* **RECORDS TO PROCESS**:
★ ★ ★
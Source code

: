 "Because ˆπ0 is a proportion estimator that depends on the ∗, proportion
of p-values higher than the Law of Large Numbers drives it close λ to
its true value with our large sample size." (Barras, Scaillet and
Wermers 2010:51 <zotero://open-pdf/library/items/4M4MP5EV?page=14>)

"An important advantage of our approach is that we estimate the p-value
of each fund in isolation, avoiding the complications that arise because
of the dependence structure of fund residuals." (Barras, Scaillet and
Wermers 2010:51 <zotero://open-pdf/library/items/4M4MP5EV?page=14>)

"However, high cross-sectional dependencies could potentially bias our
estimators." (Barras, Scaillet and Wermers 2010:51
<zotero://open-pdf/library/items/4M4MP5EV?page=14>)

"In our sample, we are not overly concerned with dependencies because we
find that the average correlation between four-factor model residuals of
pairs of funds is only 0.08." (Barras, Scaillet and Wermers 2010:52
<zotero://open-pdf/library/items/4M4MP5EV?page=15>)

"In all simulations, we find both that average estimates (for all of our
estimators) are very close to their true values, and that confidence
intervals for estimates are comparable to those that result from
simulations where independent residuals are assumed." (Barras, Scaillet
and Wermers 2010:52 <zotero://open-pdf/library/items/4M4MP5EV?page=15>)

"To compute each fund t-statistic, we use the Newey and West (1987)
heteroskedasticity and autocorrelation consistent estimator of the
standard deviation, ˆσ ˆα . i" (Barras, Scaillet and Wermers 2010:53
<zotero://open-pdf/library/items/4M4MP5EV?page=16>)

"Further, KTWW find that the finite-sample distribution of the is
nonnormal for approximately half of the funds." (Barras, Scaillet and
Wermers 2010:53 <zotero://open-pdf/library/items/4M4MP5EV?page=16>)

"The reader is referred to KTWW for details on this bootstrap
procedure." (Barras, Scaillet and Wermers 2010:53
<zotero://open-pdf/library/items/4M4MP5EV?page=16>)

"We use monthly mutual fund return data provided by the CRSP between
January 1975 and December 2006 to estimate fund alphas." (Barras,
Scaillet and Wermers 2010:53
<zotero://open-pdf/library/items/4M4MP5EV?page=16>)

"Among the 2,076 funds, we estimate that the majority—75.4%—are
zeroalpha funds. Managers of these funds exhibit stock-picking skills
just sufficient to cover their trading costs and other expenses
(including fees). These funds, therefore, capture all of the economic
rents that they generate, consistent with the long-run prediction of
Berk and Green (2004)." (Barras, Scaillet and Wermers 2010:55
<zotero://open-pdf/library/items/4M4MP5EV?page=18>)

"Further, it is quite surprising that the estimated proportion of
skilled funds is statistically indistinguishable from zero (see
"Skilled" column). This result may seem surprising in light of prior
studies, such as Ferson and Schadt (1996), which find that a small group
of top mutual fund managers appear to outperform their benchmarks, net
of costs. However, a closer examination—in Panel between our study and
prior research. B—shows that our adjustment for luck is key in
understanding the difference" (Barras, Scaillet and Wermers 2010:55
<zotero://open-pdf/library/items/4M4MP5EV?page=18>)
★ ★ ★
* **EXERCISE BRIEF**:
Transcribe the records above from the line holding "dependencies because we" down to the line holding "(for all of our", inclusive, without adding anything.

* **EXERCISE SOLUTION**:
"In our sample, we are not overly concerned with dependencies because we
find that the average correlation between four-factor model residuals of
pairs of funds is only 0.08." (Barras, Scaillet and Wermers 2010:52
<zotero://open-pdf/library/items/4M4MP5EV?page=15>)

"In all simulations, we find both that average estimates (for all of our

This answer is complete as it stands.